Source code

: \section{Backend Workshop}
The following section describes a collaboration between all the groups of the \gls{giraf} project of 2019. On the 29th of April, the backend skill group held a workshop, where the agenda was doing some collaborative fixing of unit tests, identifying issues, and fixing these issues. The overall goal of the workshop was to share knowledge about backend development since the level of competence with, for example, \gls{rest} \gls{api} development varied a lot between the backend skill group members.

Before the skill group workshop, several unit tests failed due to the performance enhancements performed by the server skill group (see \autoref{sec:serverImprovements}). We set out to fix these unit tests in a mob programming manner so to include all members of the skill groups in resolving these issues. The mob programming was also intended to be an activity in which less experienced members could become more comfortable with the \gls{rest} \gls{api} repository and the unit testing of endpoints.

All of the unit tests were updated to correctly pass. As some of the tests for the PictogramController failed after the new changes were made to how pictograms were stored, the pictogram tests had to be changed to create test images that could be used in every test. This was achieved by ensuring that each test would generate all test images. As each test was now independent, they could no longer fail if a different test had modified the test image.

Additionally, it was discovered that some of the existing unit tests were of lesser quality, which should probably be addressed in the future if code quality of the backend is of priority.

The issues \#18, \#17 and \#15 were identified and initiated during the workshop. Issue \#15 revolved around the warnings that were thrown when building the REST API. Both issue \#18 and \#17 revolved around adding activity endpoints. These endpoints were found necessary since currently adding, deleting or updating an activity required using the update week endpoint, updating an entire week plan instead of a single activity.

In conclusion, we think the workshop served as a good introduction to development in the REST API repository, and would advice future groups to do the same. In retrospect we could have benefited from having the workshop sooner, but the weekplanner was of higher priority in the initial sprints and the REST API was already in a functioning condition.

━━━━━━━━━━

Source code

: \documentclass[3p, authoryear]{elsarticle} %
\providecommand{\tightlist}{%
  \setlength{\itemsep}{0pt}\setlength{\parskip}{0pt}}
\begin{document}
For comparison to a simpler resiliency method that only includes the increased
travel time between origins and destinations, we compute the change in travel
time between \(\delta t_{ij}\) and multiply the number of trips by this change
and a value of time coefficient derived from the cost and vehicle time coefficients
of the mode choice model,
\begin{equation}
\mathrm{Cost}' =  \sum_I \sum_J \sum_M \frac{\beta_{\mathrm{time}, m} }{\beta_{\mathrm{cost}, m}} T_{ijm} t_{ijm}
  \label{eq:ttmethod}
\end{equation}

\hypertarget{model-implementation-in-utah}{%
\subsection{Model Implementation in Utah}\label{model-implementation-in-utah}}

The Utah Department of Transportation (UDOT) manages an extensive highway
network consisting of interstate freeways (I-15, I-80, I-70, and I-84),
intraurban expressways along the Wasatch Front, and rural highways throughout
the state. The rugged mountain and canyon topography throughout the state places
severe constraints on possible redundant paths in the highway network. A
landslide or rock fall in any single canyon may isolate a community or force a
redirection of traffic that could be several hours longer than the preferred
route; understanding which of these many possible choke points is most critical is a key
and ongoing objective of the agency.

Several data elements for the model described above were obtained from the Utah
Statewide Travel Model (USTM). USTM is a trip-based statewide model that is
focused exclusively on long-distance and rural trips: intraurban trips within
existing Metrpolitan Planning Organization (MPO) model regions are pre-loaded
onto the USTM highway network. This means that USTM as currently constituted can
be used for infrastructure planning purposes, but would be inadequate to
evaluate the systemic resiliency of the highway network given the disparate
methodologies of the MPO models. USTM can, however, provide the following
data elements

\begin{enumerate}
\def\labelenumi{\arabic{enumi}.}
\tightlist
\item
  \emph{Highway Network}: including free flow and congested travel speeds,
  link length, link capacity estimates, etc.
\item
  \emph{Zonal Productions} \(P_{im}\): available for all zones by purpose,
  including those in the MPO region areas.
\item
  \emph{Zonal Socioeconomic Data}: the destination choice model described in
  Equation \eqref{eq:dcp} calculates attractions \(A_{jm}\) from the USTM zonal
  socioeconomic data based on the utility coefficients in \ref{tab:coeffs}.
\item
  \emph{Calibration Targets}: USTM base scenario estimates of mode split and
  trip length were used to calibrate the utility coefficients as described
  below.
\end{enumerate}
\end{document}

━━━━━━━━━━

### WORK TO BE COMPLETED
Your answer must be a single number: how many lines of the records contain the word "resiliency".

### REPLY TO THE EXERCISE
2